Large Extracellular Vesicles—A New Frontier of Liquid Biopsy in Oncology
Round 1
Reviewer 1 Report
This review article is well written and interesting.
Several minor revisions are required.
1) Fig. 1 (illustration): MHC-II, ARDCC1, phosphatidylserin, Sphyngomyel, and Sphyngomyelinase should be MHC-I, ARRDC1, phosphatidylserine, Sphingomyelin, and Sphingomyelinase, respectively.
2) Table 1: Full spelling should be provided for Pros and Cons.
3) Line 427 (Abbreviations): All abbreviations used should be listed here.
Author Response
1) The Reviewer noticed some spelling errors in Fig 1.
Corrected as appropriate.
2) The Reviewer required the full spelling for “Pros” and “Cons” in Table 1.
The headings of Table 1 have been corrected.
3) The Reviewer noticed some abbreviations used along the text which were missing in the dedicated section.

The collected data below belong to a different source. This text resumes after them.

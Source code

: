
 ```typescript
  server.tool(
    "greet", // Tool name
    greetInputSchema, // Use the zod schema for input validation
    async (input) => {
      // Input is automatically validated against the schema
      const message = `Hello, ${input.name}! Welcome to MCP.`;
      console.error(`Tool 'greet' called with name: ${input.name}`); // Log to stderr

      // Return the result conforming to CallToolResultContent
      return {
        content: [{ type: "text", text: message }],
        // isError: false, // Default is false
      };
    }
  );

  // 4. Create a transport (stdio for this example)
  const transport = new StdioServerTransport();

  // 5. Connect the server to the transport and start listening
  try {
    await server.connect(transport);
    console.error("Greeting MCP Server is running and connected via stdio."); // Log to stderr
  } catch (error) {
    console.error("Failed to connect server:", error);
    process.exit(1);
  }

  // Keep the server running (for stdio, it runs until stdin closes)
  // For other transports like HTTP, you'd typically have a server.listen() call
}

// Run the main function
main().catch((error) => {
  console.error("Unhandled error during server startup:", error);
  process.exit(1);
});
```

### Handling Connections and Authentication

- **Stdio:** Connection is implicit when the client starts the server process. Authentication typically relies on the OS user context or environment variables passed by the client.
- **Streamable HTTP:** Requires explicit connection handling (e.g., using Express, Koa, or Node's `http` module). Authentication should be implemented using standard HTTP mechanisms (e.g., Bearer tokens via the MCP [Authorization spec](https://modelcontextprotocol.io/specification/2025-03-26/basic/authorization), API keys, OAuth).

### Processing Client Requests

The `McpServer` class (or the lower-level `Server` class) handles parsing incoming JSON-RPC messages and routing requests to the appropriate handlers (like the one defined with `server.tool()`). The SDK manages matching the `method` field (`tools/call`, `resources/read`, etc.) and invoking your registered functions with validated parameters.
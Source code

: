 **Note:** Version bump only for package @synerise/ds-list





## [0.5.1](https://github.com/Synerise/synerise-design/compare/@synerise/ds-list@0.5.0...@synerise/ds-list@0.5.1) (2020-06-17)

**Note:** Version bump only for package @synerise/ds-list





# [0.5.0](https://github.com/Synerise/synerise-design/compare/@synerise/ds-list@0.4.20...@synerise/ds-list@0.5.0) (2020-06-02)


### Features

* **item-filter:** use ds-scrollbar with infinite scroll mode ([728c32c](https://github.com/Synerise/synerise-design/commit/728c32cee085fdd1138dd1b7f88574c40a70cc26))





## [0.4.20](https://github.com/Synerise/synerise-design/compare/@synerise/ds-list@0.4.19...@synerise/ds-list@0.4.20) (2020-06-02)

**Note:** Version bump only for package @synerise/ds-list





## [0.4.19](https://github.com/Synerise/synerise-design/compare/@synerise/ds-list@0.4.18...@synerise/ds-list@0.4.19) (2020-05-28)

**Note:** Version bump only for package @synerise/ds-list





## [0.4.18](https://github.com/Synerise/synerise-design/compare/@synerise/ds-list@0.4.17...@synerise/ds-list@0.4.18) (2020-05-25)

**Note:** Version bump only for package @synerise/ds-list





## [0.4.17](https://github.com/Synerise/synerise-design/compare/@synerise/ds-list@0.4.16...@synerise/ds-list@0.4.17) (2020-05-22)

The “Abbreviations” section (line 436) has now been completed.
Reviewer 2 Report
The present manuscript entitled “Large Extracellular Vesicles: a new frontier of liquid biopsy in oncology” covers many topics and issues concerning the use of extracellular vesicles as “liquid biopsy” tools. The manuscript is well written and the paragraphs are given with the appropriate order. However, the authors should give more information regarding the EVs derived from tumor microenvironment and their contribution to tumor progression and metastasis. Furthermore, since host immune response is a major issue for carcinogenesis, tumor progression and metastasis, the authors should provide more information regarding the role of EVs derived from the different subtypes of immune cells and their potential role in the periphery
Author Response
1) The Reviewer claimed more information regarding the EVs derived from tumor microenvironment and their contribution in tumor progression and metastasis.
As required, we have now implemented the text with more data about the role of tumor-microenvironment derived L-EVs in tumor progression (lines 282-289).
Appropriate references have been included (Richards KE, et al. Oncogene 2017; Hu Y, et al. PLoS One 2015; Ji R, et al. Cell Cycle 2015).
2) The Reviewer suggested to include additional information regarding the role of L-EVs from immune cells.
The contribution of leucocyte-derived L-EVs in cancer progression is clearly a topic of interest. Unfortunately, the data currently available are only relative to the S-EVs. Thus, we are thankful to the Reviewer for his observation and we added a new comment on this topic (lines 295-300), but we remarked the absence of evidence that limits definite conclusions.
Two new references have also been included (Nanou A, et al. Cells 2019; Oggero S, et al. Front Pharmacol 2019).